**WHAT NEEDS TO BE DONE**: Please set down exactly the lines of the listing below from the line containing "- Create a parameter" through the line containing "- Add all availability zones and subnets", both lines included, leaving out all other lines.

- - -

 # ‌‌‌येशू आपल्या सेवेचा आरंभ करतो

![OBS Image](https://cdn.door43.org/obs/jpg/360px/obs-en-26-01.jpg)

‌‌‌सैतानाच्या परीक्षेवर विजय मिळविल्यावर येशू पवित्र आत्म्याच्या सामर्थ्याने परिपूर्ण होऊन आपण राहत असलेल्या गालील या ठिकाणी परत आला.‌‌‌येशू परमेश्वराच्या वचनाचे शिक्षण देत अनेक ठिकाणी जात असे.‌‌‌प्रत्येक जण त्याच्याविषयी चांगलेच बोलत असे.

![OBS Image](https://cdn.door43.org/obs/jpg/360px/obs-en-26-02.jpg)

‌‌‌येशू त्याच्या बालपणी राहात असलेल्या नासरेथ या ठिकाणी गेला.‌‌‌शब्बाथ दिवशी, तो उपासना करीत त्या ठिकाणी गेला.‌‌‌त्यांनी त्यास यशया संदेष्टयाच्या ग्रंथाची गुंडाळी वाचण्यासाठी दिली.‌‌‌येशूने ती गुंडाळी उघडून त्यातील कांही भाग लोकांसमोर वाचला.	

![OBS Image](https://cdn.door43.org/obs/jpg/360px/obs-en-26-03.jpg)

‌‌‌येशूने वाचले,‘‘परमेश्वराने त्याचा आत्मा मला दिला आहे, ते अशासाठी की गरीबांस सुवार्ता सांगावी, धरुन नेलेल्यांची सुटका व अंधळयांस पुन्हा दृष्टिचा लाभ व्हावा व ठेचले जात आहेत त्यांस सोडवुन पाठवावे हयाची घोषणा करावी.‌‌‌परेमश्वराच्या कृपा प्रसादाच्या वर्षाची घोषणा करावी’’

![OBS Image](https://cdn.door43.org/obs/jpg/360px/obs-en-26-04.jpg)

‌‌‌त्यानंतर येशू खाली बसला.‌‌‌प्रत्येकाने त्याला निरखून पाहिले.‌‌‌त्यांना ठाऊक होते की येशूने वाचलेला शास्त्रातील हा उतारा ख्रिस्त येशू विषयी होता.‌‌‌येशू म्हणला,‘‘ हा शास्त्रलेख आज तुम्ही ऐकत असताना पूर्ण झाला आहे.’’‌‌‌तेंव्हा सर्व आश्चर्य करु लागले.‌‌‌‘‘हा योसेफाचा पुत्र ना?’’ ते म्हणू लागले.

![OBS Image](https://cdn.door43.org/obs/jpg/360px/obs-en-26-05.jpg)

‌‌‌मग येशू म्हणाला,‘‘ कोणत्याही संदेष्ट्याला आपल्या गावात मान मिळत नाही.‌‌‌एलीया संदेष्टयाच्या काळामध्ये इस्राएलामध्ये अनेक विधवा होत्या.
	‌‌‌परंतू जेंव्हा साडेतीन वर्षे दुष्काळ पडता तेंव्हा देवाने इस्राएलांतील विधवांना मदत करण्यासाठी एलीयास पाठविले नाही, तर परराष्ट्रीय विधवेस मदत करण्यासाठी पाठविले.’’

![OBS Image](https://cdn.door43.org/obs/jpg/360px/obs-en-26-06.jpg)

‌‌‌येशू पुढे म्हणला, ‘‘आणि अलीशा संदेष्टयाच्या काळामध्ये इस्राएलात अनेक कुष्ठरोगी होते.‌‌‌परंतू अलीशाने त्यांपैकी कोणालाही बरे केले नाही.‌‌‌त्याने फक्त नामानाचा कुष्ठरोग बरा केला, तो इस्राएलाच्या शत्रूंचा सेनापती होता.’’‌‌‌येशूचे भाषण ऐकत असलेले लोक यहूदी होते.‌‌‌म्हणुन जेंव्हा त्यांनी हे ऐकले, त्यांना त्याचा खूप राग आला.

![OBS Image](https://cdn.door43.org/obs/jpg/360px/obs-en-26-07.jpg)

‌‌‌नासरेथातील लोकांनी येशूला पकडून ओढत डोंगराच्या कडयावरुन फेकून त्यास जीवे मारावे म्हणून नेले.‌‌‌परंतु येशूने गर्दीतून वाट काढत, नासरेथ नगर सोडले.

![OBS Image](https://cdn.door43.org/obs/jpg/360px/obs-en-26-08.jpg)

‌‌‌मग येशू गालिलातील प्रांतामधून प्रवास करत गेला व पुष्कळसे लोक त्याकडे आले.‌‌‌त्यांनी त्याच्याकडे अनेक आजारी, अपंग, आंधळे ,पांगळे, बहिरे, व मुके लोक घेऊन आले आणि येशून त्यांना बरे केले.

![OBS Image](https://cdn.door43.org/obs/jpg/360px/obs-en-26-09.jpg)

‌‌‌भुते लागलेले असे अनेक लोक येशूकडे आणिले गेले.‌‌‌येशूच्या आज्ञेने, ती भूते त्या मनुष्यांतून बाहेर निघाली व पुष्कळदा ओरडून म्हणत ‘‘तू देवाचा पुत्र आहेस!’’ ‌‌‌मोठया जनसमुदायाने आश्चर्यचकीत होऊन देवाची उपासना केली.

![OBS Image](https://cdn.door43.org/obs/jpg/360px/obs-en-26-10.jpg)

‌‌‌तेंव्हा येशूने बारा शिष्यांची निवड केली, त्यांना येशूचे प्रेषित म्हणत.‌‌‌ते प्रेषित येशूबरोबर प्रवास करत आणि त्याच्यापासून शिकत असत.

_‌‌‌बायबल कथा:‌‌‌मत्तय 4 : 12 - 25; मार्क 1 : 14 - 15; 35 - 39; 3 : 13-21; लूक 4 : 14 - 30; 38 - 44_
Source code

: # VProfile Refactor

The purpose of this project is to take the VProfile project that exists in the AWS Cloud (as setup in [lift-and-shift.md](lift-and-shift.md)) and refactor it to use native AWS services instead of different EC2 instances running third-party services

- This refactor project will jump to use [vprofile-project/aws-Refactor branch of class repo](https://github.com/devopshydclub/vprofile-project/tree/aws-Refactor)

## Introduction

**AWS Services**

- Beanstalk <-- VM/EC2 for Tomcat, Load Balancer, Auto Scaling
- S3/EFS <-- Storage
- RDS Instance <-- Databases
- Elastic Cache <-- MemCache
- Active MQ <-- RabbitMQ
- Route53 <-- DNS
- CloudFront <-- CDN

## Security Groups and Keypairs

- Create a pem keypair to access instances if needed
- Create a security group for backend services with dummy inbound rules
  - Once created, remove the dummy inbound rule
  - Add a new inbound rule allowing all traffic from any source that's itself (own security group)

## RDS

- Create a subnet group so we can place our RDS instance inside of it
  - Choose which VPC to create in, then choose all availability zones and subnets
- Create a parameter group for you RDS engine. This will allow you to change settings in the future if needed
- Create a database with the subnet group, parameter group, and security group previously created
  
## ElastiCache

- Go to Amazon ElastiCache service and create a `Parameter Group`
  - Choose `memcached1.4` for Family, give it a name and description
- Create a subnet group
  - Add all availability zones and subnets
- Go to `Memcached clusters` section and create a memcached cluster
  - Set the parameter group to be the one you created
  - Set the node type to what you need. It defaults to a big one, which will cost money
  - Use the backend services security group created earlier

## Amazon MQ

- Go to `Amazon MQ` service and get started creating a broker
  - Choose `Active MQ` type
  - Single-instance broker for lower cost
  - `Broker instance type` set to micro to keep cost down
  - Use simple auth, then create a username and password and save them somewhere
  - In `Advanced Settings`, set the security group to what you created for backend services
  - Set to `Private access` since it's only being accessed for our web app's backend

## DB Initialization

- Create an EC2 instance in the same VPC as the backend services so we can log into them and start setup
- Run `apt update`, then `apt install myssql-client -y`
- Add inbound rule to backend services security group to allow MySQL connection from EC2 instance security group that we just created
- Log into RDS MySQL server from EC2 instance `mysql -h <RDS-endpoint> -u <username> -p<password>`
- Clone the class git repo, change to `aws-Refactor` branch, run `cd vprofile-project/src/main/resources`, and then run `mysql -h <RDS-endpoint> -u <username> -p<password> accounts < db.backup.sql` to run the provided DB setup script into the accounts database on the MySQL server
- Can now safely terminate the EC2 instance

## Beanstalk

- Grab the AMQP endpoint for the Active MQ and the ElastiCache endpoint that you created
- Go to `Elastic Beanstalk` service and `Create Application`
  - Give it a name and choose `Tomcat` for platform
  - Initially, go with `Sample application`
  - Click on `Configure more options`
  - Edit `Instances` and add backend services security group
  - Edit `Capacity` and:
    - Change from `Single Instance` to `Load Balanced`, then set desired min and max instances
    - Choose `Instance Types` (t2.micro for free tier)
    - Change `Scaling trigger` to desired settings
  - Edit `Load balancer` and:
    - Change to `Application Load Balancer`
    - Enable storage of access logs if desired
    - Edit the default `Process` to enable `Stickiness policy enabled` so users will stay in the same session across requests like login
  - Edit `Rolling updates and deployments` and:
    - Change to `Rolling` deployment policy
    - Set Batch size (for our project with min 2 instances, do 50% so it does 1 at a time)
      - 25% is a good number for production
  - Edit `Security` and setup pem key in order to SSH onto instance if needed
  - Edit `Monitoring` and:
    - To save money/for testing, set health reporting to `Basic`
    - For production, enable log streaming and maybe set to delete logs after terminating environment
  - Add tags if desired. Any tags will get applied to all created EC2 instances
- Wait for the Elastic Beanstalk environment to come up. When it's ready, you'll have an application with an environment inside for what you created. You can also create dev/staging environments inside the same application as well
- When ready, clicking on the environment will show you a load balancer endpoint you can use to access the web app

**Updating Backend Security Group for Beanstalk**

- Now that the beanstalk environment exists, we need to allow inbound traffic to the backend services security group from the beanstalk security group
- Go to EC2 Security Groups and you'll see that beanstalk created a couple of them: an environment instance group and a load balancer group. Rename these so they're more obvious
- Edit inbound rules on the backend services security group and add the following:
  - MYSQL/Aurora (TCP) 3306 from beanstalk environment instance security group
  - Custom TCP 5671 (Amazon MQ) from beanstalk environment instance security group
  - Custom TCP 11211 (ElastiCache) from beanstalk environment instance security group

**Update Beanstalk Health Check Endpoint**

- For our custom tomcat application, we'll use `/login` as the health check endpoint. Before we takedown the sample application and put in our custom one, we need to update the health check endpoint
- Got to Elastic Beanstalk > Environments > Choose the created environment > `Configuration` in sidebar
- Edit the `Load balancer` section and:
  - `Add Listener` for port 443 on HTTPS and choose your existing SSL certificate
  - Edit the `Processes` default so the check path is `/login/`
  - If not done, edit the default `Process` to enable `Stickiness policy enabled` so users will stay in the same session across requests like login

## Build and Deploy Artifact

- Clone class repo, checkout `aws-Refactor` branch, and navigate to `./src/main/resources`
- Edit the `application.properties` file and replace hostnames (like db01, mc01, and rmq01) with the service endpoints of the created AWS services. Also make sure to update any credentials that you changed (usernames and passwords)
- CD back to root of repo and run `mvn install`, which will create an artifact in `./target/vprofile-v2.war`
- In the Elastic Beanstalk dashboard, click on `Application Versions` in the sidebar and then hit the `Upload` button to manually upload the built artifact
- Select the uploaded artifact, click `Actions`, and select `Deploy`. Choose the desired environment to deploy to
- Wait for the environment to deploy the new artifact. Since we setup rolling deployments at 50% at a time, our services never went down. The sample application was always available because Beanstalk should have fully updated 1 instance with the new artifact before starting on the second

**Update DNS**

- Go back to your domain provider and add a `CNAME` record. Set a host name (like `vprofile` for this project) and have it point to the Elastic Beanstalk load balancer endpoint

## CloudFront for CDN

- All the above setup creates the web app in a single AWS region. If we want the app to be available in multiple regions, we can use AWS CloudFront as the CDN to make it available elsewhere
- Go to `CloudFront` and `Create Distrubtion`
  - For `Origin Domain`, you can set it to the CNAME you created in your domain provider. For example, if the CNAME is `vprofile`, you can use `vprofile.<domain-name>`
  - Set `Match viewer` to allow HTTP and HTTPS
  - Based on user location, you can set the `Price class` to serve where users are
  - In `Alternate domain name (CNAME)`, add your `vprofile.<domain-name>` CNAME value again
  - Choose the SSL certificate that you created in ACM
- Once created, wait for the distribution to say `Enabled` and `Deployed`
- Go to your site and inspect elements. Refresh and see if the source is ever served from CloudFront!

- - -

**EXPECTED ANSWER**:
- Create a parameter group for you RDS engine. This will allow you to change settings in the future if needed
- Create a database with the subnet group, parameter group, and security group previously created
  
## ElastiCache

- Go to Amazon ElastiCache service and create a `Parameter Group`
  - Choose `memcached1.4` for Family, give it a name and description
- Create a subnet group
  - Add all availability zones and subnets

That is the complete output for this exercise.